Our ship was tendered in a small bay away from the wharf and hidden by the rocks.  This was deliberately done to keep the ship from prying eyes and so it took 15 minutes by tender to get from the ship to the wharf.  Once on the wharf we were greeted by a group of Balinese musicians.



In Nassau near the straw market in the 70's, you will remember that you were accosted by vendors trying to sell you craft items.  Well imagine a very poor, small port we arrived at in Bali. But imagine being accosted not by 2 or 3 persons once we walked off the pier but by 15 to 20 persons thrusting their goods at us - and everything starts with one dalla. (dollar)





There were passengers and staff that tried to walk off the pier and were so intimated by the crush of vendors, they got back on the tender to be taken back to the ship.
It was unnerving to say the least and we finally broke free a little of the majority by saying NO quite loudly.   Len and I held onto one another but they managed to separate us.  You are almost forced to buy something. Len was loaded down with crafts. He felt sorry for these people and in some cases just gave them a few dollars without accepting the trinkets.  That;s Len!

There was little in the port to see.  There were the street vendors, a few ragged stalls and stores and not much else.  We walked with some other passengers away from the wharf along the beach and found these fishermen.


You need to understand that the air is filled with the pungent scent of incense that hangs in a haze over the entire island.  The population is 80% Hindu.  Cows are not sacred and their beliefs are somewhat different that Indian Hundus, but they pray to most of the same gods and they burn incense everywhere.  In each stall, the thousands of temples they have, in each home they burn the sticks and the air is cloying, especially in the heat and humidity.  It is hard to breathe in deeply because of the scent of the incense and of course the burning of refuse everywhere. The richest man on Bali has to be the incense maker!
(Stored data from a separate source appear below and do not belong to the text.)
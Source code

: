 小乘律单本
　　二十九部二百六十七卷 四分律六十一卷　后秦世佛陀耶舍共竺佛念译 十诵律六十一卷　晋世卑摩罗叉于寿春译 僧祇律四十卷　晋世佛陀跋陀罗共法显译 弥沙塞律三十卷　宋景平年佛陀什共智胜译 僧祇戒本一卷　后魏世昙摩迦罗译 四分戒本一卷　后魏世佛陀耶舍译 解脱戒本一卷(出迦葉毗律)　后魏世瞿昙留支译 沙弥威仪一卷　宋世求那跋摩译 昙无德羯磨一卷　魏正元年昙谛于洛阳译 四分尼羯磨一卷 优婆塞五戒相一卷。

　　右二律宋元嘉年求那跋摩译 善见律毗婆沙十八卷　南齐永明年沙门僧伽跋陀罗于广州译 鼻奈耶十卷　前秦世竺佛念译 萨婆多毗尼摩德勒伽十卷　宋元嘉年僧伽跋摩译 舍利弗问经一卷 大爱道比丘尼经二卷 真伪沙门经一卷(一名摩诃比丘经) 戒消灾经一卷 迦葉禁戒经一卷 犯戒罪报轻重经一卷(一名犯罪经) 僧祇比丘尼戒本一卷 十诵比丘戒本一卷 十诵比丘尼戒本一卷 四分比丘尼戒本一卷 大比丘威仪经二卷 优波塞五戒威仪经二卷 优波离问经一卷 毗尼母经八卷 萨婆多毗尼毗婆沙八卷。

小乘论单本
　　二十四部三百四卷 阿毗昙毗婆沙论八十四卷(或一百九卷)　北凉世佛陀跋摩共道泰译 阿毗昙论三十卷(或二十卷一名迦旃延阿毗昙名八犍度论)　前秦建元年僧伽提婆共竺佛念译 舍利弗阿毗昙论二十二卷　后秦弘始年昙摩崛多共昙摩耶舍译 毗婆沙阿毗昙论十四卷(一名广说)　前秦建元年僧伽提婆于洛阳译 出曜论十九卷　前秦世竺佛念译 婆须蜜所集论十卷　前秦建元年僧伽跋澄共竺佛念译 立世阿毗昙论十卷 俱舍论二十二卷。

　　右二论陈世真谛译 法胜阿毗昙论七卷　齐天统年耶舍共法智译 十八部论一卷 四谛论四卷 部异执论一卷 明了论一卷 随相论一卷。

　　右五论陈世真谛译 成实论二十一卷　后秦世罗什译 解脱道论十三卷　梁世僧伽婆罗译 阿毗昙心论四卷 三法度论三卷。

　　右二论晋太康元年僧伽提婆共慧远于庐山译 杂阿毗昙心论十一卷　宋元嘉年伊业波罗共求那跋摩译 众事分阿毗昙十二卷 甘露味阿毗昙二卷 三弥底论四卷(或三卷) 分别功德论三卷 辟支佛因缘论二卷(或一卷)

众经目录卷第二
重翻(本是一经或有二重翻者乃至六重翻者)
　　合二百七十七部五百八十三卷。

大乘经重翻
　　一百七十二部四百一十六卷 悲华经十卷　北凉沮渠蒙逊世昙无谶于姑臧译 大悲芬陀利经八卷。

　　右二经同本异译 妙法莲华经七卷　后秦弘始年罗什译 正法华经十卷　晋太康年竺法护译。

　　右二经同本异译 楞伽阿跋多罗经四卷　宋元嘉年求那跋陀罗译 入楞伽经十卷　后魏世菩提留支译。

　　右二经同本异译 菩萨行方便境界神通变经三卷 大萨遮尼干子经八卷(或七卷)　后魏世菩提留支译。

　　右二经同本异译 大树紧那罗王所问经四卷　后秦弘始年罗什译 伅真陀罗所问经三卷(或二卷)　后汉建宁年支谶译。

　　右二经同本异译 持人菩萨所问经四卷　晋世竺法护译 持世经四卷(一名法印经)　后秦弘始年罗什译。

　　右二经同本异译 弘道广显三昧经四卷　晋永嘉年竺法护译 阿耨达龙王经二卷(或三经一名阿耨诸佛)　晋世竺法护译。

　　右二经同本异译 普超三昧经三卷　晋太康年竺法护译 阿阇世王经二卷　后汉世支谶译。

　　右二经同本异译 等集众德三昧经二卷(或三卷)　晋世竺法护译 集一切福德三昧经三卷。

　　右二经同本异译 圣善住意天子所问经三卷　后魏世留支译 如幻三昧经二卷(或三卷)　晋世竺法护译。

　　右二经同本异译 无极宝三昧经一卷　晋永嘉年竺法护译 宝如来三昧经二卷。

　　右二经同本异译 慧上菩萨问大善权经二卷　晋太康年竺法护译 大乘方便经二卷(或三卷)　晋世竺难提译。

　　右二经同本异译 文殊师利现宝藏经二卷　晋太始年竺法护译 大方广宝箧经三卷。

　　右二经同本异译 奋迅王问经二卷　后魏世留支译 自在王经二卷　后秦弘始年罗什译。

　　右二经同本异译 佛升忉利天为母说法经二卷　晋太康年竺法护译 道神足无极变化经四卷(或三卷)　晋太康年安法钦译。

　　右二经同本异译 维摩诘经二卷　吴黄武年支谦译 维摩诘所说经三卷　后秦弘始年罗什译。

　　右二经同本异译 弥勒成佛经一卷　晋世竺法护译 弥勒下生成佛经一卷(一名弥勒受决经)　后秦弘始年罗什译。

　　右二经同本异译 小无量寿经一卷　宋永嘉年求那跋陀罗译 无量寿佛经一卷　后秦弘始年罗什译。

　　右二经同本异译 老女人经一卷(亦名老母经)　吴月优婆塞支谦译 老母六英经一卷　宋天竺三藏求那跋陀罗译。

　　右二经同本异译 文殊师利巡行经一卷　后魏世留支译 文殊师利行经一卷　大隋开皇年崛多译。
We continued walking along the beachfront and came upon this man taunting a rooster with another rooster.  Although cock fighting is "illegal", they must sacrifice an animal at their large religious ceremonies and they use the cocks as the sacrifices.  Of course the officials turn a blind eye to the betting that goes on at these religious ceremonies and of course only one cock can survive otherwise it is not a religious offering with a blood sacrifice.  Strange though, since they sacrifice not one but many others during 3 days of religious activity with 30 - 50 cock fights during this time. Just how much blood needs to be spilled?


We continued walking along the beach and came upon a dinky dark small shop with wood carvings.
We became friendly with the owner, the carver, who came from up in the hills and only came down to the port once in a while.  His work was beautiful and we chose a mask and some small bone (deer) carvings that he had done.  His english was not too bad and while Len had to go back to the ship for more money I sat with him and talked.  He was 63 (he thinks) his parents never told him how old he was Unfortunately he looked close to 80.  He gave me a  gift of a small carving of the head of a Maori he had tried. I've sewn it onto my jacket back with all the other pins from the different ports we've visited.

That evening we were scheduled to go to a temple in the hills about 1 hour away for a show and dinner at this temple.  It took 8 busses filled with passengers (it was free so everyone went) and a police escort to get us to the temple.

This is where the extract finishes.